Beware of unnecessary breast cancer treatment

Each year, over 330,000 American women will receive a terrifying two-word diagnosis from their doctor: “breast cancer.” And whether it’s invasive breast cancer or carcinoma in situ (or CIS — a non-invasive, early form of the disease), it can be a very traumatic experience for a number of reasons.

For one, many conventional doctors who treat these women fail to let their patients in on one critical detail: That their cancers are extremely low risk.

That means unnecessary treatments will go forward, along with plenty of anxiety and expense from patients.

Women, take heed. And prepare to share this news with your family and friends: Many cases of breast cancer are so benign that one expert believes they shouldn’t even be called “cancer.”

A shocking level of overtreatment

A recent issue of the British Medical Journal (BMJ) posed this question: “Should we rename low risk cancers?”

One of the co-authors of the BMJ article answered that question with an unequivocal “Yes!
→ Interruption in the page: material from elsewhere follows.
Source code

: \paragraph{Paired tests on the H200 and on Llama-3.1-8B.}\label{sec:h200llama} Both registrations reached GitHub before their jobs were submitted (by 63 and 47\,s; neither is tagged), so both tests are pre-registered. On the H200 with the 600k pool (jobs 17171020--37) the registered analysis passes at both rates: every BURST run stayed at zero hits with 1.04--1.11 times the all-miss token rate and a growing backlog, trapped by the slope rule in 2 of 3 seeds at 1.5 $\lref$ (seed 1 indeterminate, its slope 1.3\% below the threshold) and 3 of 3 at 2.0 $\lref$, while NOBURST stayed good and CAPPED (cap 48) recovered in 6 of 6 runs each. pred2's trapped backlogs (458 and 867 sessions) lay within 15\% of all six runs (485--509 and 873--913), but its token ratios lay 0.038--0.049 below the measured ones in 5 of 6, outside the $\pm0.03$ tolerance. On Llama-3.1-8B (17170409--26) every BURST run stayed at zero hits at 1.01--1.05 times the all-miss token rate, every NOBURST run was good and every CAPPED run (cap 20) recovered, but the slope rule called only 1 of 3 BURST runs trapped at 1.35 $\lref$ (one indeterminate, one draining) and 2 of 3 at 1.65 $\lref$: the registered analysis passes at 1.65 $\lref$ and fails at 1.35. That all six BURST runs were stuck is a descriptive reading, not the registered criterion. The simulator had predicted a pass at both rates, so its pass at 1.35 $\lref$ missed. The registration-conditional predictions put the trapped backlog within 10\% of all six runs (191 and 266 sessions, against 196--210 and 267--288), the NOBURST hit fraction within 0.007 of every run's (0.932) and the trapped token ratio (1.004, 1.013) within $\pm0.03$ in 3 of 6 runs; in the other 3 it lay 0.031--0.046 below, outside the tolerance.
Laura Esserman, M.D., is the director of San Francisco’s Carol Franc Buck Breast Care Center, and the co-leader of the Breast Oncology Program at the University of California San Francisco. In the BMJ, she notes that many thyroid, prostate, and breast cancers have ultra-low risk. That is, the projected survival rate for 10 years is 100 percent.

When it comes to breast cancer, she specifically pinpoints ductal carcinoma in situ (DCIS) which consists of abnormal cells in breast ducts — and is rarely lethal. Nevertheless, she says,

60,000-70,000 women in the U.S. have DCIS surgically removed every year.

This is a shocking level of overtreatment. Dr. Esserman believes that DCIS should be regarded as a risk factor, not a disease. Furthermore, she says it should be reclassified as “indolent lesions of epithelial origin,” and the word “carcinoma” should be dropped.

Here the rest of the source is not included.